War. War Never Changes.

This is the mantra, voiced by Ron Perlman, of the Fallout series of video games. It is profound, cautionary, and subversively humorous in juxtaposition with the cheery mug of the series' ever-present mascot, Vault Boy. The games themselves support the tagline, as again and again, it is made obvious that, despite living in a world almost completely destroyed by war, humanity still cannot seem to learn the lesson.

Fallout is a great setting for role-playing games, and for a long time, I was working on converting the spirit of those games into rules for a tabletop RPG. I actually did run a few sessions with a very early iteration of such rules, vaguely based on the Pathfinder system, with some Type IV thrown in for spice. However, as my design moved forward, I had a moment where suddenly I didn't feel empowered by the setting of Fallout as much as constrained by it.

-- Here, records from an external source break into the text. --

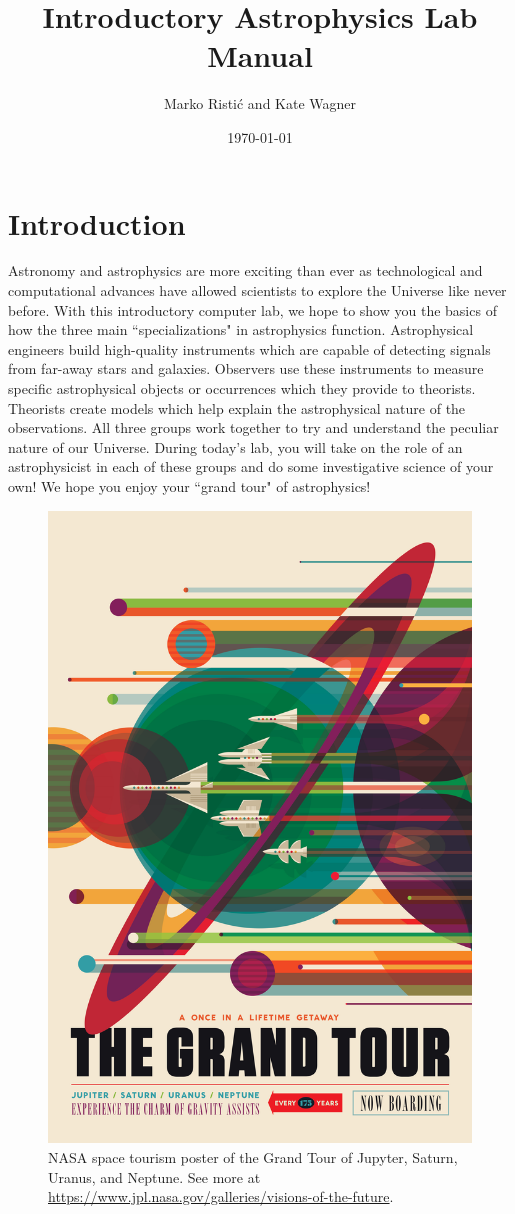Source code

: \documentclass[14pt]{article}
\title{Introductory Astrophysics Lab Manual}
\author{Marko Risti\'c and Kate Wagner}
\date{\today}
\begin{document}


\clearpage

\maketitle

\section{Introduction}

Astronomy and astrophysics are more exciting than ever as technological and computational advances have allowed scientists to explore the Universe like never before. With this introductory computer lab, we hope to show you the basics of how the three main ``specializations" in astrophysics function. Astrophysical engineers build high-quality instruments which are capable of detecting signals from far-away stars and galaxies. Observers use these instruments to measure specific astrophysical objects or occurrences which they provide to theorists. Theorists create models which help explain the astrophysical nature of the observations. All three groups work together to try and understand the peculiar nature of our Universe. During today's lab, you will take on the role of an astrophysicist in each of these groups and do some investigative science of your own! We hope you enjoy your ``grand tour" of astrophysics!

\begin{figure}[hb!]
    \centering
    \includegraphics[width=.475\linewidth]{grand_tour.jpg}
    \caption{NASA space tourism poster of the Grand Tour of Jupyter, Saturn, Uranus, and Neptune. See more at \url{https://www.jpl.nasa.gov/galleries/visions-of-the-future}.}
    \label{fig:my_label}
\end{figure}
\end{document}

I let my imagination drift for a bit, exploring the things I love about Fallout and figuring out the things I wanted different. To whit:
  • I love the googie influence in architecture.
  • I love the retro-future "atomic optimism" design sensibilities in everything from cars to mascots to ray guns.
  • I love the dark humor, best illustrated by the cheerful Vault Boy and the silly pop culture references.
  • I love the satirical elements aimed at imperial notions of capitalism, industrialism and militarism as indicated by strong in-game branding and the unfolding story of the War.
  • I love the strong emphasis on exploration.
  • In Fallout 3 and Fallout: New Vegas, I love the radio music, generally culled from the post-WW2 years, which also led me to discovering the music collated by CONELRAD--fun stuff.
  • The branding proves problematic with a system that is so wildly divorced from the source IP that the rules may actually be marketable one day. If I designed my ruleset around Fallout's brands (Vault-Tec, Nuka-Cola, RobCo, etc) it would be like knowing I was sticking labels on jars that I'd just have to take off again later. Same goes for Vault Boy and distinctive naming conventions.
  • The history of things to come in Fallout is a bit bland for me, and by all my calculations, seems to indicate that universe diverged from this one sometime in the first half of 1961. That means that a LOT of things from our real history cannot really be referenced without some serious retconning.
  • I don't want to be confined to lore-established technologies, politics or geography. I want there to have been flying cars before the War, dammit!
  • I don't want the whole world to be a radioactive desert. Radioactive, maybe. Desert, no.
These are the most important points, but there are, of course, more. Point being, Fallout is not where my game lives. Mine is in a universe that is, perhaps, next door to Fallout, but they never get together for holidays or anything. I'm still trying to come up with something suitably clever for a name, but its working name for the time being is ATOMIC.